_Your goal_: In your reply, reproduce the lines from the first one below to the line containing "supériorité non.", inclusive, exactly as they stand.

_Stored data_:
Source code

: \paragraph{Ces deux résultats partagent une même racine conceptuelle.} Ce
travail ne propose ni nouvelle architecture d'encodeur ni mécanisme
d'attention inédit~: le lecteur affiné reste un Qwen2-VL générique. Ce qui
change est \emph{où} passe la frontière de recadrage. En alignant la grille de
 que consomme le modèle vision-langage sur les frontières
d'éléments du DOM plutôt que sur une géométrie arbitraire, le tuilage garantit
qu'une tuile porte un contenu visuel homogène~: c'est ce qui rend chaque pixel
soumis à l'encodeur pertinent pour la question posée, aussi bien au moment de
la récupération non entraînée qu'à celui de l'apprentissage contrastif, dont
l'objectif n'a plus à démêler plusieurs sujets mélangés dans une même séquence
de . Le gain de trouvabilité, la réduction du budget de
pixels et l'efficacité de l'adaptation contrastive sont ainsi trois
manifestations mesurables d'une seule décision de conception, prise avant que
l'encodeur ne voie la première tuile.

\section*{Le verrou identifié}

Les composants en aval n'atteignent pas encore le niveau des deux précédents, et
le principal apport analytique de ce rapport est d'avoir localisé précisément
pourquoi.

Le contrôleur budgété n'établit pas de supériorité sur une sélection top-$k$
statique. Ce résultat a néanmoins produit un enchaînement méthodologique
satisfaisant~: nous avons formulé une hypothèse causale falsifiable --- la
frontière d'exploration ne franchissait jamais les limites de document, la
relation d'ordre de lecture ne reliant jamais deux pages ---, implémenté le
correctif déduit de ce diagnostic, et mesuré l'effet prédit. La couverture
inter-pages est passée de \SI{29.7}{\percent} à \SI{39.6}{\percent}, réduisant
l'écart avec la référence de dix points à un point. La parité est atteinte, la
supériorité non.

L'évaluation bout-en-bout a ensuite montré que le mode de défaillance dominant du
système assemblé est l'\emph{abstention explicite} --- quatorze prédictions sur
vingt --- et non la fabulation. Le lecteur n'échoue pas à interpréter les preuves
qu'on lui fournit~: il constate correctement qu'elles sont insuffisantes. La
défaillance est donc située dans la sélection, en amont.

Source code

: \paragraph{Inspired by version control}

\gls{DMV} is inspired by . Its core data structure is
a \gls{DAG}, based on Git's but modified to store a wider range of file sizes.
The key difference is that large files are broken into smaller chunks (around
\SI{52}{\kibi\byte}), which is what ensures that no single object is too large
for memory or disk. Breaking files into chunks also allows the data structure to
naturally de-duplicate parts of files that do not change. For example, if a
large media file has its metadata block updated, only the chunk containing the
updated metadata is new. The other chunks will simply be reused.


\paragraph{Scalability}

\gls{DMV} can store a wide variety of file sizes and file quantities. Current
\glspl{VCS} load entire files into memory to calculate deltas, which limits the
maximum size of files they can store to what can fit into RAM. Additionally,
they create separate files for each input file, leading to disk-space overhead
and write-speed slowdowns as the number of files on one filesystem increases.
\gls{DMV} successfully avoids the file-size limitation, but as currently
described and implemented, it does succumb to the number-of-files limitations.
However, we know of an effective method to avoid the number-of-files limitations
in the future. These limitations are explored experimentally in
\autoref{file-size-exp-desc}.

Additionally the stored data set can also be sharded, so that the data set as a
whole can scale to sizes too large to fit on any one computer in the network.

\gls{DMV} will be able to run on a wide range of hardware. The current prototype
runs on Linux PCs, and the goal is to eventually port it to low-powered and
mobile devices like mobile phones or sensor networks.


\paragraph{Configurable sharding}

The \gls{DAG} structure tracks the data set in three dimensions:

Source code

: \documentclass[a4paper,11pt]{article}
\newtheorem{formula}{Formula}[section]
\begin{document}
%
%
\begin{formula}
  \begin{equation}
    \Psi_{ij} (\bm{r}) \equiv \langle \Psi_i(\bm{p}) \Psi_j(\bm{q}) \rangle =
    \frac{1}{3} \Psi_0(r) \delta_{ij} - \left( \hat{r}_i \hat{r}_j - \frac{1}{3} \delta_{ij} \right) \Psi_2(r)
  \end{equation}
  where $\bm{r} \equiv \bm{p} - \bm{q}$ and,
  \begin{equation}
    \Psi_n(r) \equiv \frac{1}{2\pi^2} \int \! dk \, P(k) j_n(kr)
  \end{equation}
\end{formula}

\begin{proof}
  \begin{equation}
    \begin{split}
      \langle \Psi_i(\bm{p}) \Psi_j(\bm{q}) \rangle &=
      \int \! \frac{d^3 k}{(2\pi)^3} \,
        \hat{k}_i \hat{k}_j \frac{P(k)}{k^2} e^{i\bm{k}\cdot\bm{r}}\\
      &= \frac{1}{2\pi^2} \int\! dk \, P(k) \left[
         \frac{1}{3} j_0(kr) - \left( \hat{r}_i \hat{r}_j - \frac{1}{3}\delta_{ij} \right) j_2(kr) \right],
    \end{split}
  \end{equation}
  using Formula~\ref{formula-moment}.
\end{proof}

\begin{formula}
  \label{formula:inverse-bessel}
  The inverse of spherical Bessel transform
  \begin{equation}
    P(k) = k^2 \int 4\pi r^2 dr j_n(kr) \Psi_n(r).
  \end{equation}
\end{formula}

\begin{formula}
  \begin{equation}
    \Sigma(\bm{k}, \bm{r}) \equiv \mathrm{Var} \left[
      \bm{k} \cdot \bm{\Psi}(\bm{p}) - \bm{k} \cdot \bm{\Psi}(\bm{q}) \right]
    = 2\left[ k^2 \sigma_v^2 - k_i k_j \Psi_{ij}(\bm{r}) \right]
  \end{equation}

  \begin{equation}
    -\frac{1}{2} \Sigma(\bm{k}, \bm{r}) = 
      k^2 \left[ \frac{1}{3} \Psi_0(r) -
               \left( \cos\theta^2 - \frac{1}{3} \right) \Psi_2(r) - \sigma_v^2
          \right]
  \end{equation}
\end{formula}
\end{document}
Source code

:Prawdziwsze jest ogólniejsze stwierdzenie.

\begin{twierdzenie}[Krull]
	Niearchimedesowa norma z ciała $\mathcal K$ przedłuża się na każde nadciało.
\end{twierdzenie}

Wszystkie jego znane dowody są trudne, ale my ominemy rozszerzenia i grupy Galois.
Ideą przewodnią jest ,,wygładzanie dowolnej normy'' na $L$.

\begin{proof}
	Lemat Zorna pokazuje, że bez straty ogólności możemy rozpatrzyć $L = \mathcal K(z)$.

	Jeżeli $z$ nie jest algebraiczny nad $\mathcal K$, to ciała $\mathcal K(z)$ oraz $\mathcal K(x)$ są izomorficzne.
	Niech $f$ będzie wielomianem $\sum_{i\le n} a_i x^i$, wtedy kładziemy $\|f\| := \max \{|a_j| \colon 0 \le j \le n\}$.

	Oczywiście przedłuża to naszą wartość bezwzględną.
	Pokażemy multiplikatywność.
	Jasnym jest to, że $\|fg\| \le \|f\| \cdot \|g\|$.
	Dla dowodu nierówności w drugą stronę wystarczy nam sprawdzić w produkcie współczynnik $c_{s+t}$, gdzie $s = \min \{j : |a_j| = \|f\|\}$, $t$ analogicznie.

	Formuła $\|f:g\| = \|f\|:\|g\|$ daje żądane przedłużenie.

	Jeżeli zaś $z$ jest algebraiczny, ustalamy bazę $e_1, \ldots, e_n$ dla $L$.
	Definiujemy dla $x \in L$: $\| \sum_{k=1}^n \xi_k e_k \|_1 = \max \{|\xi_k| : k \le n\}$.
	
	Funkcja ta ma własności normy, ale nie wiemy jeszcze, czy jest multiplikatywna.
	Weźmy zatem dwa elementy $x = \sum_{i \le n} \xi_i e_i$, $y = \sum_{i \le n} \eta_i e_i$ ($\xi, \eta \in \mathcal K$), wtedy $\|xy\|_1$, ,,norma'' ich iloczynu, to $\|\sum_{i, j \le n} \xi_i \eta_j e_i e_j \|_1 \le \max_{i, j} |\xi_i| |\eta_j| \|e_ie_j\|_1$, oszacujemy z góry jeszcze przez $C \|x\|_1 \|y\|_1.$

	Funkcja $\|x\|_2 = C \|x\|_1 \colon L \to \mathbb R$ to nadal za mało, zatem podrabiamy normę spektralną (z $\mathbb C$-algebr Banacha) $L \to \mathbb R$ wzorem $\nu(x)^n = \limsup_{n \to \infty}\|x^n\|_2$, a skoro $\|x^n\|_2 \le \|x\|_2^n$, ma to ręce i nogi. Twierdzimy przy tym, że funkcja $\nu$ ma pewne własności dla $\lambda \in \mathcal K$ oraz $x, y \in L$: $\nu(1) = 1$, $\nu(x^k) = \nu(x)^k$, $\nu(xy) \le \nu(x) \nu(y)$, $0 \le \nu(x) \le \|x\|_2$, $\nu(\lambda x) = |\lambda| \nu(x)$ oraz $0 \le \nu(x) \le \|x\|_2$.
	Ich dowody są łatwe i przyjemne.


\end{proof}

_Result_:
Source code

: \paragraph{Ces deux résultats partagent une même racine conceptuelle.} Ce
travail ne propose ni nouvelle architecture d'encodeur ni mécanisme
d'attention inédit~: le lecteur affiné reste un Qwen2-VL générique. Ce qui
change est \emph{où} passe la frontière de recadrage. En alignant la grille de
 que consomme le modèle vision-langage sur les frontières
d'éléments du DOM plutôt que sur une géométrie arbitraire, le tuilage garantit
qu'une tuile porte un contenu visuel homogène~: c'est ce qui rend chaque pixel
soumis à l'encodeur pertinent pour la question posée, aussi bien au moment de
la récupération non entraînée qu'à celui de l'apprentissage contrastif, dont
l'objectif n'a plus à démêler plusieurs sujets mélangés dans une même séquence
de . Le gain de trouvabilité, la réduction du budget de
pixels et l'efficacité de l'adaptation contrastive sont ainsi trois
manifestations mesurables d'une seule décision de conception, prise avant que
l'encodeur ne voie la première tuile.

\section*{Le verrou identifié}

Les composants en aval n'atteignent pas encore le niveau des deux précédents, et
le principal apport analytique de ce rapport est d'avoir localisé précisément
pourquoi.

Le contrôleur budgété n'établit pas de supériorité sur une sélection top-$k$
statique. Ce résultat a néanmoins produit un enchaînement méthodologique
satisfaisant~: nous avons formulé une hypothèse causale falsifiable --- la
frontière d'exploration ne franchissait jamais les limites de document, la
relation d'ordre de lecture ne reliant jamais deux pages ---, implémenté le
correctif déduit de ce diagnostic, et mesuré l'effet prédit. La couverture
inter-pages est passée de \SI{29.7}{\percent} à \SI{39.6}{\percent}, réduisant
l'écart avec la référence de dix points à un point. La parité est atteinte, la
supériorité non.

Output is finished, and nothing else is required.